Dataset items:
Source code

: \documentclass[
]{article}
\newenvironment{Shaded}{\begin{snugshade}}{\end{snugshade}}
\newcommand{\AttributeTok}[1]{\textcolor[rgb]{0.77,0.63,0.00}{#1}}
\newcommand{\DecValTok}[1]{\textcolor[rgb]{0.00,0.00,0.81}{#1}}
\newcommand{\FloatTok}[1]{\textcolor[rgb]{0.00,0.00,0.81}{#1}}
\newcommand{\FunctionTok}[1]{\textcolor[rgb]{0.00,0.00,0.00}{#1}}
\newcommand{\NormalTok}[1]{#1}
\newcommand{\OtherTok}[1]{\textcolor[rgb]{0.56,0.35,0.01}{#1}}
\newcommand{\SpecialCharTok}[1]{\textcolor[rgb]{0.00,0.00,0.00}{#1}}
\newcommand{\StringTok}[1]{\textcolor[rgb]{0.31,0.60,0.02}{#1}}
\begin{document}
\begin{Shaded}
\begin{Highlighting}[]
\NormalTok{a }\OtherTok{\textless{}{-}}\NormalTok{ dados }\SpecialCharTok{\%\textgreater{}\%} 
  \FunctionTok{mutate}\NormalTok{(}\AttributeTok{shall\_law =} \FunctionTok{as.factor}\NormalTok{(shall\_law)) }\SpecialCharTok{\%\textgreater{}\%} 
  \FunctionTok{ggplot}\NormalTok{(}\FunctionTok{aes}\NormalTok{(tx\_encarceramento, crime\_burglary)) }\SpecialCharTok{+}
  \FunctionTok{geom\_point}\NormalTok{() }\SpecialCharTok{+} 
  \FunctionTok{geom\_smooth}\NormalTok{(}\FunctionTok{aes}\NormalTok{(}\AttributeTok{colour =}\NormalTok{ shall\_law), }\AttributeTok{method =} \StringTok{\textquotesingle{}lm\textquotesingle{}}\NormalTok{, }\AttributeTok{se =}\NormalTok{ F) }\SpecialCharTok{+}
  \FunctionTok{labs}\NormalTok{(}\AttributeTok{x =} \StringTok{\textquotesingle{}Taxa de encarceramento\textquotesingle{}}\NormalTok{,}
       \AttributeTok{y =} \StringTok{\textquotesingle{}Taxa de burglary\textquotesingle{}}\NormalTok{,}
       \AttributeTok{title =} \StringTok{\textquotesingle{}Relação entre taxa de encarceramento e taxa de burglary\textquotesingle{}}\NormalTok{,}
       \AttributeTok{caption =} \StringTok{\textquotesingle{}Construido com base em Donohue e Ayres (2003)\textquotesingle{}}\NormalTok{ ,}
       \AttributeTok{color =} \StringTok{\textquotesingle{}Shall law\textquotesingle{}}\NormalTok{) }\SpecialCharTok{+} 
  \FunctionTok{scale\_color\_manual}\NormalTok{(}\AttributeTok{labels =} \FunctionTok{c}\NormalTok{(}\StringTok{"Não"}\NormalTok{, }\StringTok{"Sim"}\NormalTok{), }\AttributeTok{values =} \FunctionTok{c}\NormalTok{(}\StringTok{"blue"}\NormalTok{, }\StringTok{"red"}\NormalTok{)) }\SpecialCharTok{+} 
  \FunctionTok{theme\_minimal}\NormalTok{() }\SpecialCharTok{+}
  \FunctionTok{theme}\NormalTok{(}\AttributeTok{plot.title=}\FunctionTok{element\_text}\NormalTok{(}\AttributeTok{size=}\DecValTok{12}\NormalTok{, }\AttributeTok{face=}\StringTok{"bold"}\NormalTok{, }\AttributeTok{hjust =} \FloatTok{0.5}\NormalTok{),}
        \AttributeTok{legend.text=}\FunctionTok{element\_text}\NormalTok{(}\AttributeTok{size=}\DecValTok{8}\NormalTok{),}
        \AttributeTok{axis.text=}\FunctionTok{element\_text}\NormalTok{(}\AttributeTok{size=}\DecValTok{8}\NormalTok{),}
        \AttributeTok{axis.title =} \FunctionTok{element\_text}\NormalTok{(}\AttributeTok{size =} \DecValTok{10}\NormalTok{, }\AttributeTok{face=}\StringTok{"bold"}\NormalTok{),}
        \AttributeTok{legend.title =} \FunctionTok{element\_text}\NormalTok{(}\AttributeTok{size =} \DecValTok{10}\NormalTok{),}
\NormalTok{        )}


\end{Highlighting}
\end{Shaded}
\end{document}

> **Task instructions**: Find every line in the records that contains the word "legend"; copy those lines.

> **Reply to the exercise**:
        \AttributeTok{legend.text=}\FunctionTok{element\_text}\NormalTok{(}\AttributeTok{size=}\DecValTok{8}\NormalTok{),}
        \AttributeTok{legend.title =} \FunctionTok{element\_text}\NormalTok{(}\AttributeTok{size =} \DecValTok{10}\NormalTok{),}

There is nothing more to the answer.